(Saved data entries)
__________________________________________________

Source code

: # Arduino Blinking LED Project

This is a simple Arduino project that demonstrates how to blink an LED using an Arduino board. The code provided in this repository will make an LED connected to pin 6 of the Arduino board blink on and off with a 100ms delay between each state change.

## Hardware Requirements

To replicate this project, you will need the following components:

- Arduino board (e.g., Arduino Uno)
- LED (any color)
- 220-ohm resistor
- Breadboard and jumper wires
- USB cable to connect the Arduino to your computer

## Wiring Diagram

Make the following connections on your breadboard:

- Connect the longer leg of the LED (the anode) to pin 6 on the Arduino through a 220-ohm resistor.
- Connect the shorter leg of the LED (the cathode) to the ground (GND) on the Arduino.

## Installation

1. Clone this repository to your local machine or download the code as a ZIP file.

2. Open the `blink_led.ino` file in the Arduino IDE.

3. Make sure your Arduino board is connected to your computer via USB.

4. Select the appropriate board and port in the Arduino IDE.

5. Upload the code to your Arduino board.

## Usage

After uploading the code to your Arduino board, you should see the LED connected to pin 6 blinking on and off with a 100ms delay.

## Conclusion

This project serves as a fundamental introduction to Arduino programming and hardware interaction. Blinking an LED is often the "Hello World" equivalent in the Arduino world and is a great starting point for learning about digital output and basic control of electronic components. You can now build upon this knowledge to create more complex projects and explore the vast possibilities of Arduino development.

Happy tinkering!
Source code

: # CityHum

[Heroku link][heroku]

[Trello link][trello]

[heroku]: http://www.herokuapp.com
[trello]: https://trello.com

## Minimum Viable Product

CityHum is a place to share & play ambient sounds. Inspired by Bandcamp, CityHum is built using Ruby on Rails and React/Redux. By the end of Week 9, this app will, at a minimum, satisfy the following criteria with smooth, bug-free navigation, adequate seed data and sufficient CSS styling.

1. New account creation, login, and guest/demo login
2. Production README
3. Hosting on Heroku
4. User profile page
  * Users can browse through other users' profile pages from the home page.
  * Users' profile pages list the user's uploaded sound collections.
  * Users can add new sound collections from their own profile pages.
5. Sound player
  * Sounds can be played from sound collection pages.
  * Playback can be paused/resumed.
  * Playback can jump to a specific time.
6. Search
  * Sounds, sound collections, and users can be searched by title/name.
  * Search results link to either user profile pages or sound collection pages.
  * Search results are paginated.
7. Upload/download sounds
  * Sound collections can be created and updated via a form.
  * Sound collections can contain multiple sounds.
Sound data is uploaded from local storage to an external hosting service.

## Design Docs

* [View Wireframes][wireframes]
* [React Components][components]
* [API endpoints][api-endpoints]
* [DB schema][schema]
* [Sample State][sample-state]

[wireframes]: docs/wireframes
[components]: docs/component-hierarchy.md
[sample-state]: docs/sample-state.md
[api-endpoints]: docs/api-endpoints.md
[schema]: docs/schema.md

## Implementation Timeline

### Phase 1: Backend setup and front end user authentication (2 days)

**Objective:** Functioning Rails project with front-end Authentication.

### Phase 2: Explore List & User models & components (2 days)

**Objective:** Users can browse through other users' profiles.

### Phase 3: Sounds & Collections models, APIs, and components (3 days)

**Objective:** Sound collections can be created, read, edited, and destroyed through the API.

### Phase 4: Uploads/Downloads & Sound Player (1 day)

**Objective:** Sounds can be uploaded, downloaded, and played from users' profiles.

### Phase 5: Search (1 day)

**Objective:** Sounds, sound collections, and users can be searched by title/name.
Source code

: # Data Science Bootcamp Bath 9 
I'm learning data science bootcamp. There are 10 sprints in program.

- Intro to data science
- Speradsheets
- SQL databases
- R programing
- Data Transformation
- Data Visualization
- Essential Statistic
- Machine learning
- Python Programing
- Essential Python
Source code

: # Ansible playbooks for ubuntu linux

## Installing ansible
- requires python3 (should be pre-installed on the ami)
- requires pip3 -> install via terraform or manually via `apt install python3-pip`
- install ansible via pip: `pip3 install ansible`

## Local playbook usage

__________________________________________________

■ ASSIGNMENT ■
Return each entry above exactly, leaving none out.

■ RESPONSE AREA ■
Source code

: # Arduino Blinking LED Project

This is a simple Arduino project that demonstrates how to blink an LED using an Arduino board. The code provided in this repository will make an LED connected to pin 6 of the Arduino board blink on and off with a 100ms delay between each state change.

## Hardware Requirements

To replicate this project, you will need the following components:

- Arduino board (e.g., Arduino Uno)
- LED (any color)
- 220-ohm resistor
- Breadboard and jumper wires
- USB cable to connect the Arduino to your computer

## Wiring Diagram

Make the following connections on your breadboard:

- Connect the longer leg of the LED (the anode) to pin 6 on the Arduino through a 220-ohm resistor.
- Connect the shorter leg of the LED (the cathode) to the ground (GND) on the Arduino.

## Installation

1. Clone this repository to your local machine or download the code as a ZIP file.

2. Open the `blink_led.ino` file in the Arduino IDE.

3. Make sure your Arduino board is connected to your computer via USB.

4. Select the appropriate board and port in the Arduino IDE.

5. Upload the code to your Arduino board.

## Usage

After uploading the code to your Arduino board, you should see the LED connected to pin 6 blinking on and off with a 100ms delay.

## Conclusion

This project serves as a fundamental introduction to Arduino programming and hardware interaction. Blinking an LED is often the "Hello World" equivalent in the Arduino world and is a great starting point for learning about digital output and basic control of electronic components. You can now build upon this knowledge to create more complex projects and explore the vast possibilities of Arduino development.

Happy tinkering!
Source code

: # CityHum

[Heroku link][heroku]

[Trello link][trello]

[heroku]: http://www.herokuapp.com
[trello]: https://trello.com

## Minimum Viable Product

CityHum is a place to share & play ambient sounds. Inspired by Bandcamp, CityHum is built using Ruby on Rails and React/Redux. By the end of Week 9, this app will, at a minimum, satisfy the following criteria with smooth, bug-free navigation, adequate seed data and sufficient CSS styling.

1. New account creation, login, and guest/demo login
2. Production README
3. Hosting on Heroku
4. User profile page
  * Users can browse through other users' profile pages from the home page.
  * Users' profile pages list the user's uploaded sound collections.
  * Users can add new sound collections from their own profile pages.
5. Sound player
  * Sounds can be played from sound collection pages.
  * Playback can be paused/resumed.
  * Playback can jump to a specific time.
6. Search
  * Sounds, sound collections, and users can be searched by title/name.
  * Search results link to either user profile pages or sound collection pages.
  * Search results are paginated.
7. Upload/download sounds
  * Sound collections can be created and updated via a form.
  * Sound collections can contain multiple sounds.
Sound data is uploaded from local storage to an external hosting service.

## Design Docs

* [View Wireframes][wireframes]
* [React Components][components]
* [API endpoints][api-endpoints]
* [DB schema][schema]
* [Sample State][sample-state]

[wireframes]: docs/wireframes
[components]: docs/component-hierarchy.md
[sample-state]: docs/sample-state.md
[api-endpoints]: docs/api-endpoints.md
[schema]: docs/schema.md

## Implementation Timeline

### Phase 1: Backend setup and front end user authentication (2 days)

**Objective:** Functioning Rails project with front-end Authentication.

### Phase 2: Explore List & User models & components (2 days)

**Objective:** Users can browse through other users' profiles.

### Phase 3: Sounds & Collections models, APIs, and components (3 days)

**Objective:** Sound collections can be created, read, edited, and destroyed through the API.

### Phase 4: Uploads/Downloads & Sound Player (1 day)

**Objective:** Sounds can be uploaded, downloaded, and played from users' profiles.

### Phase 5: Search (1 day)

**Objective:** Sounds, sound collections, and users can be searched by title/name.
Source code

: # Data Science Bootcamp Bath 9 
I'm learning data science bootcamp. There are 10 sprints in program.

- Intro to data science
- Speradsheets
- SQL databases
- R programing
- Data Transformation
- Data Visualization
- Essential Statistic
- Machine learning
- Python Programing
- Essential Python
Source code

: # Ansible playbooks for ubuntu linux

## Installing ansible
- requires python3 (should be pre-installed on the ami)
- requires pip3 -> install via terraform or manually via `apt install python3-pip`
- install ansible via pip: `pip3 install ansible`

## Local playbook usage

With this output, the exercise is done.